Um deles foi flagrado vendendo camisas por R$150 e R$180, admitiu participação e confirmou o desvio. Seu nome não foi divulgado.
Responsável pela gestão dos materiais desde maio, Armando Mendonça aparece como protagonista em diversas ações consideradas incômodas ou irregulares.
O relatório aponta que ele foi o principal destinatário de camisas solicitadas sob o argumento de "relacionamento da diretoria", normalmente de seis a 11 peças por jogo. Também teria pedido para si 19 camisas especiais usadas no clássico contra o Palmeiras, com patch da NFL. Ao saber que o pedido havia sido detectado, cancelou a solicitação, mas retirou oito peças sem formalização posterior.
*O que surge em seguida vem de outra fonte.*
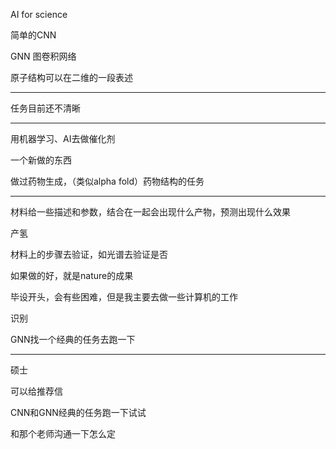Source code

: AI for science

简单的CNN

GNN 图卷积网络

原子结构可以在二维的一段表述

---

任务目前还不清晰

---

用机器学习、AI去做催化剂

一个新做的东西

做过药物生成，（类似alpha fold）药物结构的任务

---

材料给一些描述和参数，结合在一起会出现什么产物，预测出现什么效果

产氢

材料上的步骤去验证，如光谱去验证是否

如果做的好，就是nature的成果

毕设开头，会有些困难，但是我主要去做一些计算机的工作

识别

GNN找一个经典的任务去跑一下

---

硕士

可以给推荐信

CNN和GNN经典的任务跑一下试试

和那个老师沟通一下怎么定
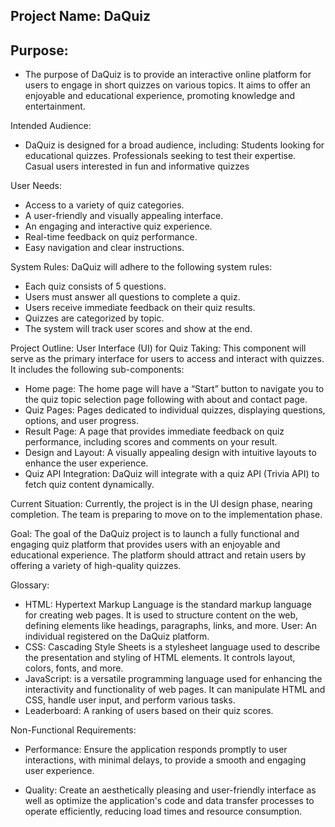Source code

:  
## Project Name: DaQuiz

## Purpose: 
- The purpose of DaQuiz is to provide an interactive online platform for users to engage in short quizzes on
various topics. It aims to offer an enjoyable and educational experience, promoting knowledge and
entertainment.

Intended Audience:
- DaQuiz is designed for a broad audience, including:
Students looking for educational quizzes.
Professionals seeking to test their expertise.
Casual users interested in fun and informative quizzes

User Needs: 
- Access to a variety of quiz categories.
- A user-friendly and visually appealing interface.
- An engaging and interactive quiz experience.
- Real-time feedback on quiz performance.
- Easy navigation and clear instructions.


System Rules:
DaQuiz will adhere to the following system rules:
- Each quiz consists of 5 questions.
- Users must answer all questions to complete a quiz.
- Users receive immediate feedback on their quiz results.
- Quizzes are categorized by topic.
- The system will track user scores and show at the end.

Project Outline:
User Interface (UI) for Quiz Taking: This component will serve as the primary interface for users to access 
and interact with quizzes. It includes the following sub-components:

- Home page: The home page will have a “Start” button to navigate you to the quiz topic selection page 
following with about and contact page.
- Quiz Pages: Pages dedicated to  individual quizzes, displaying questions, options, and user progress.
- Result Page: A page that provides immediate feedback on quiz performance, including scores and 
comments on your result.
- Design and Layout: A visually appealing design with intuitive layouts to enhance the user experience.
- Quiz API Integration: DaQuiz will integrate with a quiz API (Trivia API) to fetch quiz content dynamically.

Current Situation:
Currently, the project is in the UI design phase, nearing completion. The team is preparing to move on to 
the implementation phase.

Goal:
The goal of the DaQuiz project is to launch a fully functional and engaging quiz platform that provides users 
with an enjoyable and educational experience. The platform should attract and retain users by offering a variety 
of high-quality quizzes.

Glossary:
- HTML: Hypertext Markup Language is the standard markup language for creating web pages. It is used to structure
  content on the web, defining elements like headings, paragraphs, links, and more. User: An individual registered
  on the DaQuiz platform.
- CSS: Cascading Style Sheets is a stylesheet language used to describe the presentation and styling of HTML elements.
  It controls layout, colors, fonts, and more.
- JavaScript: is a versatile programming language used for enhancing the interactivity and functionality of web pages.
  It can manipulate HTML and CSS, handle user input, and perform various tasks.
- Leaderboard: A ranking of users based on their quiz scores.


Non-Functional Requirements:
- Performance: Ensure the application responds promptly to user interactions, with minimal delays, to provide a
  smooth and engaging user experience.

- Quality: Create an aesthetically pleasing and user-friendly interface as well as optimize the application's 
code and data transfer processes to operate efficiently, reducing load times and resource consumption.

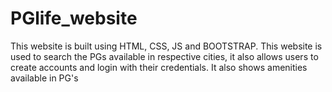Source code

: # PGlife_website
This website is built using HTML, CSS, JS and BOOTSTRAP. This website is used to search the PGs available in respective cities, it also allows users to create accounts and login with their credentials. It also shows amenities available in PG's
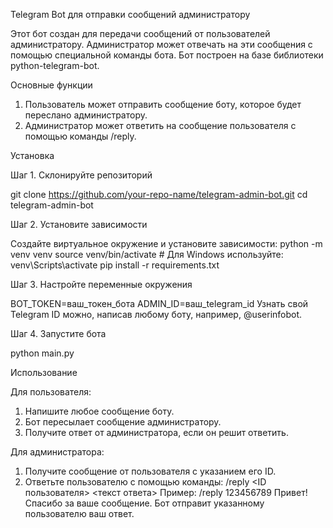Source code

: Telegram Bot для отправки сообщений администратору

Этот бот создан для передачи сообщений от пользователей администратору. Администратор может отвечать на эти сообщения с помощью специальной команды бота. Бот построен на базе библиотеки python-telegram-bot.

Основные функции

1. Пользователь может отправить сообщение боту, которое будет переслано администратору.
2. Администратор может ответить на сообщение пользователя с помощью команды /reply.

Установка

Шаг 1. Склонируйте репозиторий

git clone https://github.com/your-repo-name/telegram-admin-bot.git
cd telegram-admin-bot

Шаг 2. Установите зависимости

Создайте виртуальное окружение и установите зависимости:
python -m venv venv
source venv/bin/activate  # Для Windows используйте: venv\Scripts\activate
pip install -r requirements.txt

Шаг 3. Настройте переменные окружения

BOT_TOKEN=ваш_токен_бота
ADMIN_ID=ваш_telegram_id
Узнать свой Telegram ID можно, написав любому боту, например, @userinfobot.

Шаг 4. Запустите бота

python main.py

Использование

Для пользователя:
1. Напишите любое сообщение боту.
2. Бот пересылает сообщение администратору.
3. Получите ответ от администратора, если он решит ответить.

Для администратора:
1. Получите сообщение от пользователя с указанием его ID.
2. Ответьте пользователю с помощью команды: /reply <ID пользователя> <текст ответа>
Пример:
/reply 123456789 Привет! Спасибо за ваше сообщение.
Бот отправит указанному пользователю ваш ответ.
Entre 6 de junho e 30 de outubro, o vice retirou 131 itens, sem contar as camisas em dias de jogo. Há registros de retiradas diretas na rouparia, sem controle formal. A auditoria também menciona a transferência de materiais considerados insatisfatórios do CT para o Parque São Jorge, sem documentação fiscal.
Além disso, o documento relata que Mendonça teria adotado tom agressivo em conversas com o diretor de Tecnologia, Marcelo Munhoes, responsável pela auditoria. Em um dos episódios, o vice teria entrado sem convite em reunião com representantes da Nike, formulando perguntas e respondendo ele mesmo, o que gerou "constrangimento e intimidação".
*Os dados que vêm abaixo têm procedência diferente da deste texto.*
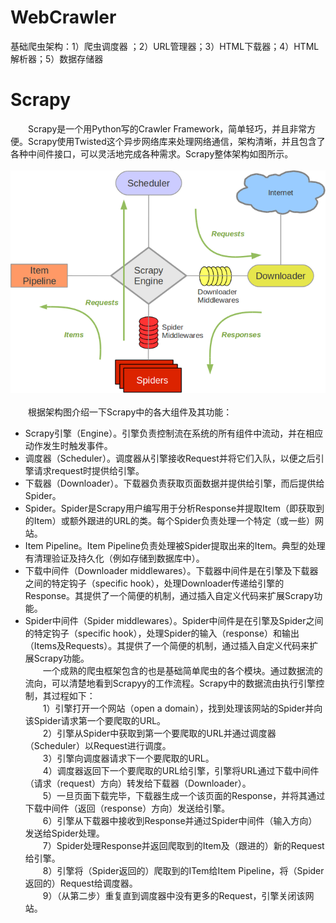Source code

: # WebCrawler
基础爬虫架构：1）爬虫调度器 ；2）URL管理器；3）HTML下载器；4）HTML解析器；5）数据存储器 

# Scrapy
　　Scrapy是一个用Python写的Crawler Framework，简单轻巧，并且非常方便。Scrapy使用Twisted这个异步网络库来处理网络通信，架构清晰，并且包含了各种中间件接口，可以灵活地完成各种需求。Scrapy整体架构如图所示。
<br><br>
![](https://github.com/PinoJoe/WebCrawler/raw/master/img/Scrapy.png)
<br><br>
　　根据架构图介绍一下Scrapy中的各大组件及其功能：
* Scrapy引擎（Engine）。引擎负责控制流在系统的所有组件中流动，并在相应动作发生时触发事件。
* 调度器（Scheduler）。调度器从引擎接收Request并将它们入队，以便之后引擎请求request时提供给引擎。
* 下载器（Downloader）。下载器负责获取页面数据并提供给引擎，而后提供给Spider。
* Spider。Spider是Scrapy用户编写用于分析Response并提取Item（即获取到的Item）或额外跟进的URL的类。每个Spider负责处理一个特定（或一些）网站。
* Item Pipeline。Item Pipeline负责处理被Spider提取出来的Item。典型的处理有清理验证及持久化（例如存储到数据库中）。
* 下载中间件（Downloader middlewares）。下载器中间件是在引擎及下载器之间的特定钩子（specific hook），处理Downloader传递给引擎的Response。其提供了一个简便的机制，通过插入自定义代码来扩展Scrapy功能。
* Spider中间件（Spider middlewares）。Spider中间件是在引擎及Spider之间的特定钩子（specific hook），处理Spider的输入（response）和输出（Items及Requests）。其提供了一个简便的机制，通过插入自定义代码来扩展Scrapy功能。<br>
　　一个成熟的爬虫框架包含的也是基础简单爬虫的各个模块。通过数据流的流向，可以清楚地看到Scrapyy的工作流程。Scrapy中的数据流由执行引擎控制，其过程如下：<br>
　　1）引擎打开一个网站（open a domain），找到处理该网站的Spider并向该Spider请求第一个要爬取的URL。<br>
　　2）引擎从Spider中获取到第一个要爬取的URL并通过调度器（Scheduler）以Request进行调度。<br>
　　3）引擎向调度器请求下一个要爬取的URL。<br>
　　4）调度器返回下一个要爬取的URL给引擎，引擎将URL通过下载中间件（请求（request）方向）转发给下载器（Downloader）。<br>
　　5）一旦页面下载完毕，下载器生成一个该页面的Response，并将其通过下载中间件（返回（response）方向）发送给引擎。<br>
　　6）引擎从下载器中接收到Response并通过Spider中间件（输入方向）发送给Spider处理。<br>
　　7）Spider处理Response并返回爬取到的Item及（跟进的）新的Request给引擎。<br>
　　8）引擎将（Spider返回的）爬取到的ITem给Item Pipeline，将（Spider返回的）Request给调度器。<br>
　　9）（从第二步）重复直到调度器中没有更多的Request，引擎关闭该网站。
O relatório final lista 17 recomendações para reorganizar processos internos, reforçar sistemas de controle e corrigir distorções na distribuição de materiais. Para os auditores, as falhas encontradas revelam um ambiente de baixa governança e riscos que podem ter permitido desvios e uso indevido de patrimônio.
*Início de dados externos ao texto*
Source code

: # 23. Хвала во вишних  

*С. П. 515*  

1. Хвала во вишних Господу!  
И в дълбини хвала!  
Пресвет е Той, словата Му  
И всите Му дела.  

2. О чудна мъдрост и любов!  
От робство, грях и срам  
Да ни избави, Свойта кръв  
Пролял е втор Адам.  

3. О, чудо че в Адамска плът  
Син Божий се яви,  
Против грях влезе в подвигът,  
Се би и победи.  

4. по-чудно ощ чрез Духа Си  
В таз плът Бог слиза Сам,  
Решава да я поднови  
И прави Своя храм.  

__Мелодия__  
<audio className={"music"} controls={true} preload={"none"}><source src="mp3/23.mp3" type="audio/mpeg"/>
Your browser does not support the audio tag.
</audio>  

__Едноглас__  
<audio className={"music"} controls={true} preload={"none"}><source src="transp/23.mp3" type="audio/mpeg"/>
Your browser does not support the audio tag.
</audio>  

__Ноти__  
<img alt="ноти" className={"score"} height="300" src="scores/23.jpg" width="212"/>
A diretoria do Corinthians não se manifestou até a publicação do relatório.
Armando Mendonça contestou os pontos apresentados. Ele afirma que não é responsável pela política de distribuição de materiais, que apenas ajudou a reorganizar processos caóticos encontrados no início da gestão e que o relatório é "tendencioso" e "desconectado da verdade". Diz que solicita melhorias no sistema de controle e defende que as retiradas feitas se destinavam a ações de relacionamento. Também nega qualquer ameaça ou interferência na investigação.
"Lamento profundamente informações desamparadas de material probatório", afirmou, acrescentando que sempre apoiará "melhorias, maior controle e apuração correta de irregularidades".